Running Tesseract 5 training and how I solved the issues I found

Hi there.

Just want to share how I managed to run tesseract training with tesstrain on version 5. It might help other and I hope can be used to improve documentation.

This was my first try on tesseract training, I neved did it before.

I cloned tesseract from git on tag 5.3 and was able to make it exactly as documented here: https://github.com/tesseract-ocr/tessdoc/blob/main/Compiling-–-GitInstallation.md

I performed the installation on Ubuntu running on WSL.

I cloned the latest git for tesstrain and followed this page: https://github.com/tesseract-ocr/tesstrain

That document recommended (https://github.com/tesseract-ocr/tesstrain#provide-ground-truth) trying the train with the ocrd-testset.zip files. I unziped the contents in a folder named 'data/foo-ground-truth/'. The folder named 'data' was created by me to put the files when running make tesseract-langdata as stated in the document.
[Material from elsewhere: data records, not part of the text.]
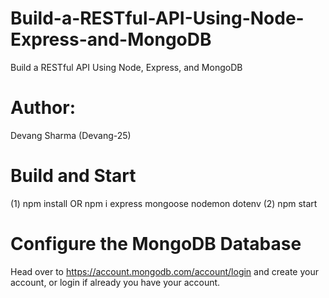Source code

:# Build-a-RESTful-API-Using-Node-Express-and-MongoDB
Build a RESTful API Using Node, Express, and MongoDB

# Author: 
Devang Sharma (Devang-25)

# Build and Start

(1) npm install OR npm i express mongoose nodemon dotenv
(2) npm start


# Configure the MongoDB Database
Head over to https://account.mongodb.com/account/login and create your account, or login if already you have your account.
So I run make training and the result was a lot of error messages:

Can't encode transcription: '<some random german phrase>' in language ''
Encoding of string failed! Failure bytes: <some hexa codes>

Side note: I needed to run it twice, looks like the first command crashes when building the all-gt file.

It was clearly something related to unicharset that has not described the special characters that exists in the samples ground truth.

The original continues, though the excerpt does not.